### Your assignment
Records follow. Pull out every line that contains "service".

Collected data:
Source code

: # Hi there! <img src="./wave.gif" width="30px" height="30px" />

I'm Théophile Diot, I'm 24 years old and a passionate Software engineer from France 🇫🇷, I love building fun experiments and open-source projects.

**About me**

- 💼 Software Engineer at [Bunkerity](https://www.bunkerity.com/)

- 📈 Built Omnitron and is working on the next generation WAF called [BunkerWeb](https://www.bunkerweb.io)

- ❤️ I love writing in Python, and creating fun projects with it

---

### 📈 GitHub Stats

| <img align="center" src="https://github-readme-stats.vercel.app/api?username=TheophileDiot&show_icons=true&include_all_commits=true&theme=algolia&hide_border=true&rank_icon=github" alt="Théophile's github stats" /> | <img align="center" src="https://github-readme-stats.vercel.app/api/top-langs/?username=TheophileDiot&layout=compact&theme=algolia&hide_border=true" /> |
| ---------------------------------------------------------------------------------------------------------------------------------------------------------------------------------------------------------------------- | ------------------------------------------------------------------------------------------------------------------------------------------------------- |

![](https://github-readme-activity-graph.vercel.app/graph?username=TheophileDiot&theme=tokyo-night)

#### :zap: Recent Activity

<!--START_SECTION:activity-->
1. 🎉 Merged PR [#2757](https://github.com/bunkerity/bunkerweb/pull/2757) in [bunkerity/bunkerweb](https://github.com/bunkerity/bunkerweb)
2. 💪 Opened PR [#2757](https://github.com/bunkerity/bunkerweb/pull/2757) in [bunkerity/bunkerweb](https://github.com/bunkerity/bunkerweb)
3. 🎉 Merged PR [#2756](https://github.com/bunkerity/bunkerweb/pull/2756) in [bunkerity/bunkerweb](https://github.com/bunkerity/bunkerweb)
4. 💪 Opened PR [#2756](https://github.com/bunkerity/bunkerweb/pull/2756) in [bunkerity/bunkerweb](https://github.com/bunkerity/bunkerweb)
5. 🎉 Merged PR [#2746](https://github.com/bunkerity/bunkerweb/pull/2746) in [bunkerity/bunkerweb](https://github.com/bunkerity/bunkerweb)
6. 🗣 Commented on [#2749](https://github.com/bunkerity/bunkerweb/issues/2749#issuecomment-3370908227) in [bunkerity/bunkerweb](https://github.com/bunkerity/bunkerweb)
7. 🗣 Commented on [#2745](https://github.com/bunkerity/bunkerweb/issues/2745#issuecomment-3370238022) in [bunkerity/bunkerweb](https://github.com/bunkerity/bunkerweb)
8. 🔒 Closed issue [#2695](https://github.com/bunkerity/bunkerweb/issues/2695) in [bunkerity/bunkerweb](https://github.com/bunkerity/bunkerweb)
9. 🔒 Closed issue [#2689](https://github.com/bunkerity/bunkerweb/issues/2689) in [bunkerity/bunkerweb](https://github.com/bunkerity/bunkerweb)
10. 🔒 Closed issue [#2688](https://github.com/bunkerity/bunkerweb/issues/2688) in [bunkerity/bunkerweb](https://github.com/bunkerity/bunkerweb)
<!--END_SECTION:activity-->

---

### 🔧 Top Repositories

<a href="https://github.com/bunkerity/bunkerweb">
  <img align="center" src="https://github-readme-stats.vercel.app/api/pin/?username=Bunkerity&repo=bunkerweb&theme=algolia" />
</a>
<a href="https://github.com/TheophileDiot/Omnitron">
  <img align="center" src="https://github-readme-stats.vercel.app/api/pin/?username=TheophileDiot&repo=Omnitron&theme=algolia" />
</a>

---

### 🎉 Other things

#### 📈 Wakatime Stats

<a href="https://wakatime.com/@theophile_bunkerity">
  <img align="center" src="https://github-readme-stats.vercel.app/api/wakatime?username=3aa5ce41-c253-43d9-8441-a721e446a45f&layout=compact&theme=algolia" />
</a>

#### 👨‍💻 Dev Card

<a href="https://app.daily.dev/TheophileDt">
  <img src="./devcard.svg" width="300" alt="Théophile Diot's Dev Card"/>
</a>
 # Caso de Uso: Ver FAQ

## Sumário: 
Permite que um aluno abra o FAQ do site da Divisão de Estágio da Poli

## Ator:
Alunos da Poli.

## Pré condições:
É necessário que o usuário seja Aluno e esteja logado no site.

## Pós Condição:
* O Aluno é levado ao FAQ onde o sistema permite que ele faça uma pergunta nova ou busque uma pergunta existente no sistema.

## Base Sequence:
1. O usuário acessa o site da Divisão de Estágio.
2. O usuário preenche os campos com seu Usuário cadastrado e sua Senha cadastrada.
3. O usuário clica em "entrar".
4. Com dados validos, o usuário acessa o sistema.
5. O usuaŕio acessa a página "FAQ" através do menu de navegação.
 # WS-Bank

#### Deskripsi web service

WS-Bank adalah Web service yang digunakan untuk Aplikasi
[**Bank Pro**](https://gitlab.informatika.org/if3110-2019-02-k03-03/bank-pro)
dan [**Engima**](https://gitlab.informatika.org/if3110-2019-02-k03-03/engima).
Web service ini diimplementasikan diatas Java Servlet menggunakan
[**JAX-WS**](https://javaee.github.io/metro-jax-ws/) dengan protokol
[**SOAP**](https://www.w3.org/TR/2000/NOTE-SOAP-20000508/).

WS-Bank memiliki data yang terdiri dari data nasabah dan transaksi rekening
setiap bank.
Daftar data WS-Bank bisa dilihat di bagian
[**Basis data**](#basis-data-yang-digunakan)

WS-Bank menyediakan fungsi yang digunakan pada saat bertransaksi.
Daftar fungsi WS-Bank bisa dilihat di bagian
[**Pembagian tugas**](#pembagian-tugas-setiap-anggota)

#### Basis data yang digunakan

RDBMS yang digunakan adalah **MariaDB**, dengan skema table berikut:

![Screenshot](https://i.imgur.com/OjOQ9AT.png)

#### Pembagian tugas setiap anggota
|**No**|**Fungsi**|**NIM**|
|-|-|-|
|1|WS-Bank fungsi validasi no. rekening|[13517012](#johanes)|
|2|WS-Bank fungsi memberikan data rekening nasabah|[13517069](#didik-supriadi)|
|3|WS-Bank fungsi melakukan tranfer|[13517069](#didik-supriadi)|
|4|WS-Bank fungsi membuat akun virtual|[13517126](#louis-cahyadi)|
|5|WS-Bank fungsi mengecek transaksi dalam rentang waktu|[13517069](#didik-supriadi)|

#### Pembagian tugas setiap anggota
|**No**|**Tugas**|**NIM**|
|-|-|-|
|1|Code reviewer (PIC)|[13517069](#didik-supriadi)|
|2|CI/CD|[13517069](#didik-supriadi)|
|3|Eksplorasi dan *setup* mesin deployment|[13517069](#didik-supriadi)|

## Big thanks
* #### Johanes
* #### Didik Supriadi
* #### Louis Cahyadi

### Exercise solution
#### Deskripsi web service
WS-Bank adalah Web service yang digunakan untuk Aplikasi
Web service ini diimplementasikan diatas Java Servlet menggunakan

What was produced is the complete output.